### [WHAT YOU WILL DO]
Gather from the listing below each line that includes the word "scan", and copy it.
** Opening MATERIAL TO PROCESS block **
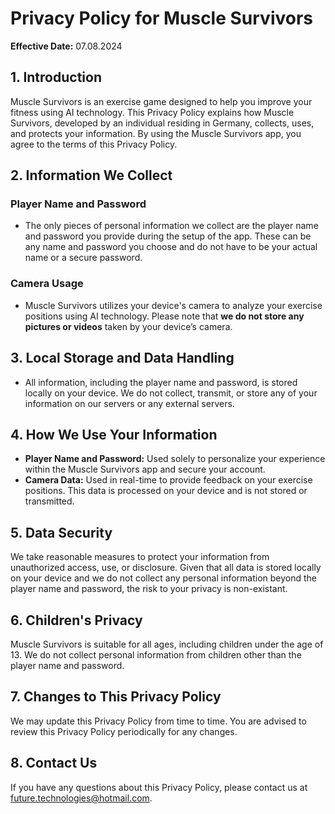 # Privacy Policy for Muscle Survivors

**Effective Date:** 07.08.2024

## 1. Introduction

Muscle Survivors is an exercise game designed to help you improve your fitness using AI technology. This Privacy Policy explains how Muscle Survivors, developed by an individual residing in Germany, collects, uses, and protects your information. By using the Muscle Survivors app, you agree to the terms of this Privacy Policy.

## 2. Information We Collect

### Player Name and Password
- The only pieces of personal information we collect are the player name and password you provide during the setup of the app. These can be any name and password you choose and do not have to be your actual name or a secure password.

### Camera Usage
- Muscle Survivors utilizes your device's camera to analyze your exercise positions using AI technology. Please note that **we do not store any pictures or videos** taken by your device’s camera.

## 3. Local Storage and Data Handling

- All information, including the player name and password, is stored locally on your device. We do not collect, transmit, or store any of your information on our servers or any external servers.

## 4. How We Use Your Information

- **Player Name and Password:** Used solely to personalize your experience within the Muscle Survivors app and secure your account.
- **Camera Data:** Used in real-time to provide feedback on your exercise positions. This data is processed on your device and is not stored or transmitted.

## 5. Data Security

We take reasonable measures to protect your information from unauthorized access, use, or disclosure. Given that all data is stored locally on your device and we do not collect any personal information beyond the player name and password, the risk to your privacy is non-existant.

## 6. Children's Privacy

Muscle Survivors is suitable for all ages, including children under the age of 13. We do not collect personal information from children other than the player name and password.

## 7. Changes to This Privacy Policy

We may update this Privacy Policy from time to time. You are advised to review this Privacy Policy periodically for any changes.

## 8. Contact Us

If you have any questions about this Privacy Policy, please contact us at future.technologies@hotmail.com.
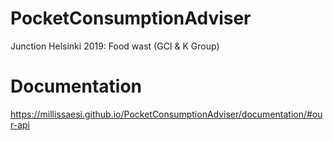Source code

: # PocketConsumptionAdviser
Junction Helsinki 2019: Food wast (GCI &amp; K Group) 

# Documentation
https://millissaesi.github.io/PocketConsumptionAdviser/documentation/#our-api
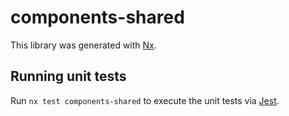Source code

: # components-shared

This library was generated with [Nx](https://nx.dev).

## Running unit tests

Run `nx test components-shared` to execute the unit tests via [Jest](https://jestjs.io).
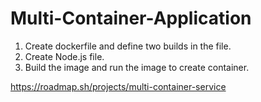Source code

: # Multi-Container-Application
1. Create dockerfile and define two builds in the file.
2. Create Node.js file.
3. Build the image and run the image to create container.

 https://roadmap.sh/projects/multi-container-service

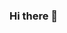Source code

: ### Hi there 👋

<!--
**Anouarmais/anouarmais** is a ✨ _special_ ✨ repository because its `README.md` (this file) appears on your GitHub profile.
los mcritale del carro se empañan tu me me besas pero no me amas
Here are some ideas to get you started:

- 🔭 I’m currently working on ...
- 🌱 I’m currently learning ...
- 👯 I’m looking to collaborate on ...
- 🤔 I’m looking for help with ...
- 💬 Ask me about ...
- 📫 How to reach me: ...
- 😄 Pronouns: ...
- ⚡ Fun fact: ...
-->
** Closing MATERIAL TO PROCESS block **
** Opening MATERIAL TO PROCESS block **
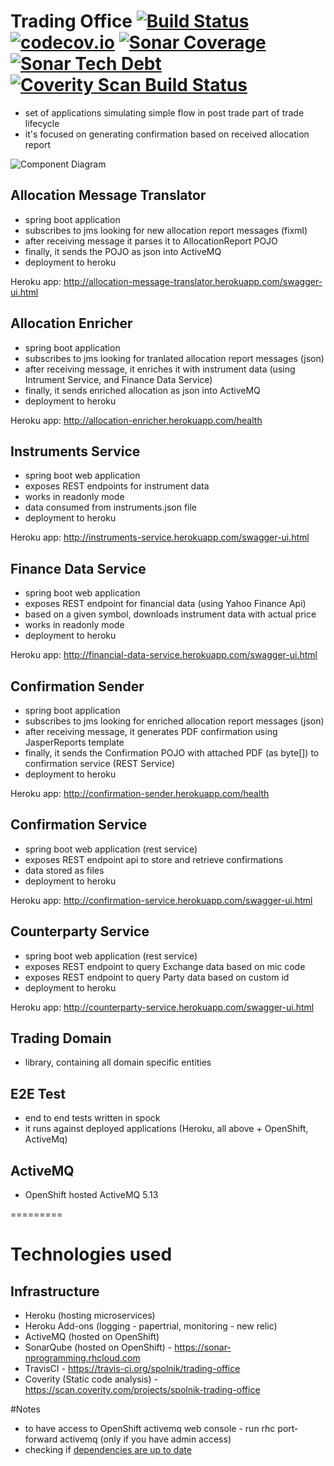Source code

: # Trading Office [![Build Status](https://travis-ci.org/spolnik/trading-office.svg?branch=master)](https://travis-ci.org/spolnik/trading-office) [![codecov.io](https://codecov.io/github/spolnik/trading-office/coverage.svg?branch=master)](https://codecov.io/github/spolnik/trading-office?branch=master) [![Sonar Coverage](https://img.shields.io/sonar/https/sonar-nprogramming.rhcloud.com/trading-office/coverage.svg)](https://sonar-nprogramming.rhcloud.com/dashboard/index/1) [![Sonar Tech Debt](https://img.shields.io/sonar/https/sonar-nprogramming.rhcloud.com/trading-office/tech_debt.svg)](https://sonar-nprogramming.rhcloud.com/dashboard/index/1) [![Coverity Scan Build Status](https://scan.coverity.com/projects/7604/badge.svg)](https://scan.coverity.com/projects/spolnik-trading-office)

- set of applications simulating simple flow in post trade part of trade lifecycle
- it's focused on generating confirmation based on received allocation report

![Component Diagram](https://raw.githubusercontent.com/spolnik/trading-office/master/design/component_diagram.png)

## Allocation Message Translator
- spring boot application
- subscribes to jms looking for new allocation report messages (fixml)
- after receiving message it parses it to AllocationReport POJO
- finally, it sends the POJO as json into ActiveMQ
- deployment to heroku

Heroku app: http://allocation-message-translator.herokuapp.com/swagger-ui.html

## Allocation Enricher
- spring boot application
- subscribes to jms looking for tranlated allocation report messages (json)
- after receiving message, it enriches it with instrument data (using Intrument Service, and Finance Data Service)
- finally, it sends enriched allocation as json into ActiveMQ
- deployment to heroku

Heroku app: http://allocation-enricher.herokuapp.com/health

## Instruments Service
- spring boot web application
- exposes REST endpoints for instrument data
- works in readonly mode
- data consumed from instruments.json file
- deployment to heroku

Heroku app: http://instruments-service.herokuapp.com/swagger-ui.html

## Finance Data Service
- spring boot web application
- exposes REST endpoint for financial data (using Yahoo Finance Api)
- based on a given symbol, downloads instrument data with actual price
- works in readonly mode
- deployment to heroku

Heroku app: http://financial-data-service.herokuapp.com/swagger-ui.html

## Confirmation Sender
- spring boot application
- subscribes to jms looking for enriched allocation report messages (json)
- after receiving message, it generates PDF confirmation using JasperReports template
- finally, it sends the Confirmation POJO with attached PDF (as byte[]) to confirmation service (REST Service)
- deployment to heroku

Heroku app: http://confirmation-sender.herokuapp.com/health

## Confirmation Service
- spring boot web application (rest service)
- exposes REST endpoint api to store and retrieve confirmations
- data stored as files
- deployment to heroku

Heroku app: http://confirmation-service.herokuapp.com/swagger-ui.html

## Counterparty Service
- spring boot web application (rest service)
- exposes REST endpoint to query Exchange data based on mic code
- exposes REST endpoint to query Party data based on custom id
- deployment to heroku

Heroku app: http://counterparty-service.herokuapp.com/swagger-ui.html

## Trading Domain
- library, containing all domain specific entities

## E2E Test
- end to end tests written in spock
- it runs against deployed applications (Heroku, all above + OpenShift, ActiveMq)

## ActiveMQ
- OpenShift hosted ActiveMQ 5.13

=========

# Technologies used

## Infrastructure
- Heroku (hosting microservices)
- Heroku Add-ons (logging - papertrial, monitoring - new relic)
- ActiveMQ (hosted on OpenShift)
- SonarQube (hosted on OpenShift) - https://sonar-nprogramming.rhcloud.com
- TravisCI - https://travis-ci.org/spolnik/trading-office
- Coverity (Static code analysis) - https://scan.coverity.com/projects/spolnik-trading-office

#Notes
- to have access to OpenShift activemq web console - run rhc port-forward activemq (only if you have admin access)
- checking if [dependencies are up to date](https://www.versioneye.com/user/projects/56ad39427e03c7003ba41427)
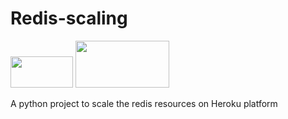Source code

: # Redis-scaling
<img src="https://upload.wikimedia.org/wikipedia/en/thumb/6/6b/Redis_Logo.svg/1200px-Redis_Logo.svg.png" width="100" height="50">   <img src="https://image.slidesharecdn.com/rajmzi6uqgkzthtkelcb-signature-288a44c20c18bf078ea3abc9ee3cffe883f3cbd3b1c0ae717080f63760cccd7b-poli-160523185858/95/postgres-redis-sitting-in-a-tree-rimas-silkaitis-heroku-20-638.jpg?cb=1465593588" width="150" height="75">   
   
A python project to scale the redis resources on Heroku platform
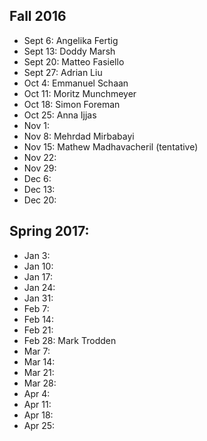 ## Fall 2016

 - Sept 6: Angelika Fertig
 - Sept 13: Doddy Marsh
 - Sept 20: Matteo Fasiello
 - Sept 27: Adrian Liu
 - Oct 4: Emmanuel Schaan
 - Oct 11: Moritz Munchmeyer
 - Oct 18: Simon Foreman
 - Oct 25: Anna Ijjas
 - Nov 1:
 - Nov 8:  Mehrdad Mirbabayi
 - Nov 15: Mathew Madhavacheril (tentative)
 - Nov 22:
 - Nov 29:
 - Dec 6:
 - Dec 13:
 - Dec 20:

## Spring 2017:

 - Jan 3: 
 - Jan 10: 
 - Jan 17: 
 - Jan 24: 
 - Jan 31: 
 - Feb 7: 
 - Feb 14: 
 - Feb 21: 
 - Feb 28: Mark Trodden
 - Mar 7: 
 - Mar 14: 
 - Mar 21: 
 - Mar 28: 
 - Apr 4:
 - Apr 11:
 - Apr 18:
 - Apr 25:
** Closing MATERIAL TO PROCESS block **
### [RESPONSE]
: # Trading Office [![Build Status](https://travis-ci.org/spolnik/trading-office.svg?branch=master)](https://travis-ci.org/spolnik/trading-office) [![codecov.io](https://codecov.io/github/spolnik/trading-office/coverage.svg?branch=master)](https://codecov.io/github/spolnik/trading-office?branch=master) [![Sonar Coverage](https://img.shields.io/sonar/https/sonar-nprogramming.rhcloud.com/trading-office/coverage.svg)](https://sonar-nprogramming.rhcloud.com/dashboard/index/1) [![Sonar Tech Debt](https://img.shields.io/sonar/https/sonar-nprogramming.rhcloud.com/trading-office/tech_debt.svg)](https://sonar-nprogramming.rhcloud.com/dashboard/index/1) [![Coverity Scan Build Status](https://scan.coverity.com/projects/7604/badge.svg)](https://scan.coverity.com/projects/spolnik-trading-office)
- Coverity (Static code analysis) - https://scan.coverity.com/projects/spolnik-trading-office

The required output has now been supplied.